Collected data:

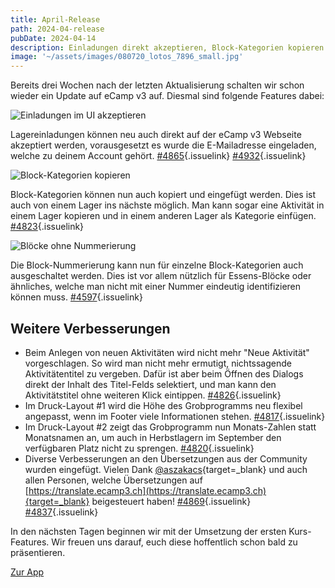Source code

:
 ```yaml
---
title: April-Release
path: 2024-04-release
pubDate: 2024-04-14
description: Einladungen direkt akzeptieren, Block-Kategorien kopieren und mehr
image: '~/assets/images/080720_lotos_7896_small.jpg'
---
```


Bereits drei Wochen nach der letzten Aktualisierung schalten wir schon wieder ein Update auf eCamp v3 auf. Diesmal sind folgende Features dabei:


<div class="simple-columns bg-slate-100 dark:bg-slate-800">

![Einladungen im UI akzeptieren](~/assets/images/colors.jpg)

<div>

Lagereinladungen können neu auch direkt auf der eCamp v3 Webseite akzeptiert werden, vorausgesetzt es wurde die E-Mailadresse eingeladen, welche zu deinem Account gehört. [#4865](https://github.com/ecamp/ecamp3/issues/4865){.issuelink} [#4932](https://github.com/ecamp/ecamp3/issues/4932){.issuelink}

</div>

</div>

<div class="simple-columns">

![Block-Kategorien kopieren](~/assets/images/default.png)

<div>

Block-Kategorien können nun auch kopiert und eingefügt werden. Dies ist auch von einem Lager ins nächste möglich. Man kann sogar eine Aktivität in einem Lager kopieren und in einem anderen Lager als Kategorie einfügen. [#4823](https://github.com/ecamp/ecamp3/pull/4823){.issuelink}

</div>

</div>

<div class="simple-columns bg-slate-100 dark:bg-slate-800">

![Blöcke ohne Nummerierung](~/assets/images/astronaut.jpg)

<div>

Die Block-Nummerierung kann nun für einzelne Block-Kategorien auch ausgeschaltet werden. Dies ist vor allem nützlich für Essens-Blöcke oder ähnliches, welche man nicht mit einer Nummer eindeutig identifizieren können muss. [#4597](https://github.com/ecamp/ecamp3/pull/4597){.issuelink}

</div>

</div>

## Weitere Verbesserungen

- Beim Anlegen von neuen Aktivitäten wird nicht mehr "Neue Aktivität" vorgeschlagen. So wird man nicht mehr ermutigt, nichtssagende Aktivitätentitel zu vergeben. Dafür ist aber beim Öffnen des Dialogs direkt der Inhalt des Titel-Felds selektiert, und man kann den Aktivitätstitel ohne weiteren Klick eintippen. [#4826](https://github.com/ecamp/ecamp3/pull/4826){.issuelink}
- Im Druck-Layout #1 wird die Höhe des Grobprogramms neu flexibel angepasst, wenn im Footer viele Informationen stehen. [#4817](https://github.com/ecamp/ecamp3/pull/4817){.issuelink}
- Im Druck-Layout #2 zeigt das Grobprogramm nun Monats-Zahlen statt Monatsnamen an, um auch in Herbstlagern im September den verfügbaren Platz nicht zu sprengen. [#4820](https://github.com/ecamp/ecamp3/pull/4820){.issuelink}
- Diverse Verbesserungen an den Übersetzungen aus der Community wurden eingefügt. Vielen Dank [@aszakacs](https://github.com/aszakacs){target=_blank} und auch allen Personen, welche Übersetzungen auf [https://translate.ecamp3.ch](https://translate.ecamp3.ch){target=_blank} beigesteuert haben! [#4869](https://github.com/ecamp/ecamp3/pull/4869){.issuelink} [#4837](https://github.com/ecamp/ecamp3/pull/4837){.issuelink}

In den nächsten Tagen beginnen wir mit der Umsetzung der ersten Kurs-Features. Wir freuen uns darauf, euch diese hoffentlich schon bald zu präsentieren.

<a class="btn secondary mr-4 mb-4" href="https://app.ecamp3.ch" target="_blank">Zur App</a>
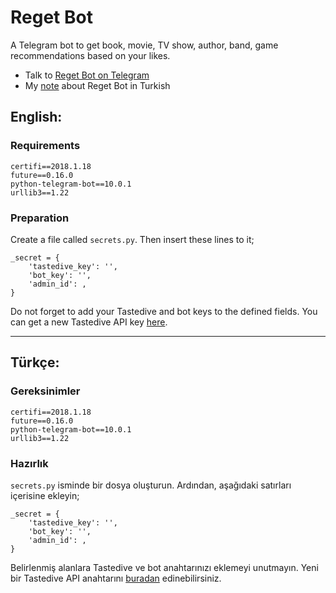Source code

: # Reget Bot
A Telegram bot to get book, movie, TV show, author, band, game recommendations based on your likes.

* Talk to [Reget Bot on Telegram](https://t.me/regetbot)  
* My [note](https://elma.pw/tr/notes/reget-bot/) about Reget Bot in Turkish

## English:

### Requirements
```
certifi==2018.1.18
future==0.16.0
python-telegram-bot==10.0.1
urllib3==1.22
```

### Preparation
Create a file called `secrets.py`. Then insert these lines to it;
```
_secret = {
    'tastedive_key': '',
    'bot_key': '',
    'admin_id': ,
}
```
Do not forget to add your Tastedive and bot keys to the defined fields. You can get a new Tastedive API key [here](https://tastedive.com/read/api).
*************************************
## Türkçe:

### Gereksinimler
```
certifi==2018.1.18
future==0.16.0
python-telegram-bot==10.0.1
urllib3==1.22
```

### Hazırlık
`secrets.py` isminde bir dosya oluşturun. Ardından, aşağıdaki satırları içerisine ekleyin;
```
_secret = {
    'tastedive_key': '',
    'bot_key': '',
    'admin_id': ,
}
```
Belirlenmiş alanlara Tastedive ve bot anahtarınızı eklemeyi unutmayın. Yeni bir Tastedive API anahtarını [buradan](https://tastedive.com/read/api) edinebilirsiniz.
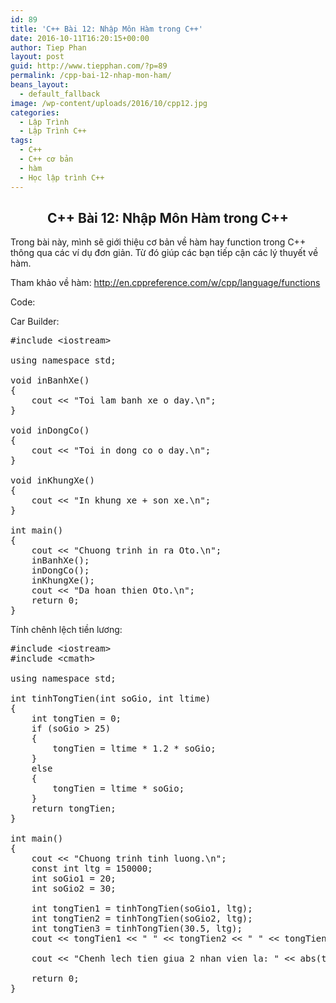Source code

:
 ```yaml
---
id: 89
title: 'C++ Bài 12: Nhập Môn Hàm trong C++'
date: 2016-10-11T16:20:15+00:00
author: Tiep Phan
layout: post
guid: http://www.tiepphan.com/?p=89
permalink: /cpp-bai-12-nhap-mon-ham/
beans_layout:
  - default_fallback
image: /wp-content/uploads/2016/10/cpp12.jpg
categories:
  - Lập Trình
  - Lập Trình C++
tags:
  - C++
  - C++ cơ bản
  - hàm
  - Học lập trình C++
---
```

<h2 style="text-align: center;">
  C++ Bài 12: Nhập Môn Hàm trong C++
</h2>

Trong bài này, mình sẽ giới thiệu cơ bản về hàm hay function trong C++ thông qua các ví dụ đơn giản. Từ đó giúp các bạn tiếp cận các lý thuyết về hàm.

<!--more-->

Tham khảo về hàm: <a href="http://en.cppreference.com/w/cpp/language/functions" target="_blank">http://en.cppreference.com/w/cpp/language/functions</a>


  
Code:

Car Builder:

<pre class="theme:vs2012-black toolbar:1 lang:c++ decode:true ">#include &lt;iostream&gt;

using namespace std;

void inBanhXe()
{
	cout &lt;&lt; "Toi lam banh xe o day.\n";
}

void inDongCo()
{
	cout &lt;&lt; "Toi in dong co o day.\n";
}

void inKhungXe()
{
	cout &lt;&lt; "In khung xe + son xe.\n";
}

int main()
{
	cout &lt;&lt; "Chuong trinh in ra Oto.\n";
	inBanhXe();
	inDongCo();
	inKhungXe();
	cout &lt;&lt; "Da hoan thien Oto.\n";
	return 0;
}</pre>

Tính chênh lệch tiền lương:

<pre class="theme:vs2012-black toolbar:1 lang:c++ decode:true ">#include &lt;iostream&gt;
#include &lt;cmath&gt;

using namespace std;

int tinhTongTien(int soGio, int ltime)
{
	int tongTien = 0;
	if (soGio &gt; 25)
	{
		tongTien = ltime * 1.2 * soGio;
	}
	else
	{
		tongTien = ltime * soGio;
	}
	return tongTien;
}

int main()
{
	cout &lt;&lt; "Chuong trinh tinh luong.\n";
	const int ltg = 150000;
	int soGio1 = 20;
	int soGio2 = 30;

	int tongTien1 = tinhTongTien(soGio1, ltg);
	int tongTien2 = tinhTongTien(soGio2, ltg);
	int tongTien3 = tinhTongTien(30.5, ltg);
	cout &lt;&lt; tongTien1 &lt;&lt; " " &lt;&lt; tongTien2 &lt;&lt; " " &lt;&lt; tongTien3 &lt;&lt; endl;

	cout &lt;&lt; "Chenh lech tien giua 2 nhan vien la: " &lt;&lt; abs(tongTien1 - tongTien2) &lt;&lt; endl;
	
	return 0;
}

</pre>

&nbsp;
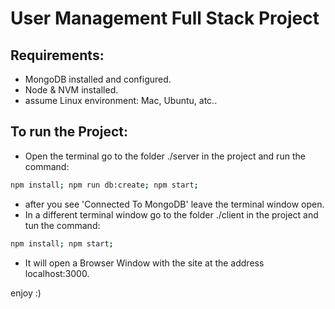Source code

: # User Management Full Stack Project

## Requirements:

- MongoDB installed and configured.
- Node & NVM installed.
- assume Linux environment: Mac, Ubuntu, atc..


## To run the Project:

- Open the terminal go to the folder ./server in the project and run the command:

```sh
npm install; npm run db:create; npm start;
```

- after you see 'Connected To MongoDB' leave the terminal window open.
- In a different terminal window go to the folder ./client in the project and tun the command:

```sh
npm install; npm start;
```

- It will open a Browser Window with the site at the address localhost:3000.

enjoy :)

THE PROBLEM = Starting with the first line of the data, transcribe every line exactly through the one containing "Bereits drei Wochen". No pictures go in.

WORKED SOLUTION =
Source code

:
 ```yaml
---
title: April-Release
path: 2024-04-release
pubDate: 2024-04-14
description: Einladungen direkt akzeptieren, Block-Kategorien kopieren und mehr
image: '~/assets/images/080720_lotos_7896_small.jpg'
---
```


Bereits drei Wochen nach der letzten Aktualisierung schalten wir schon wieder ein Update auf eCamp v3 auf. Diesmal sind folgende Features dabei:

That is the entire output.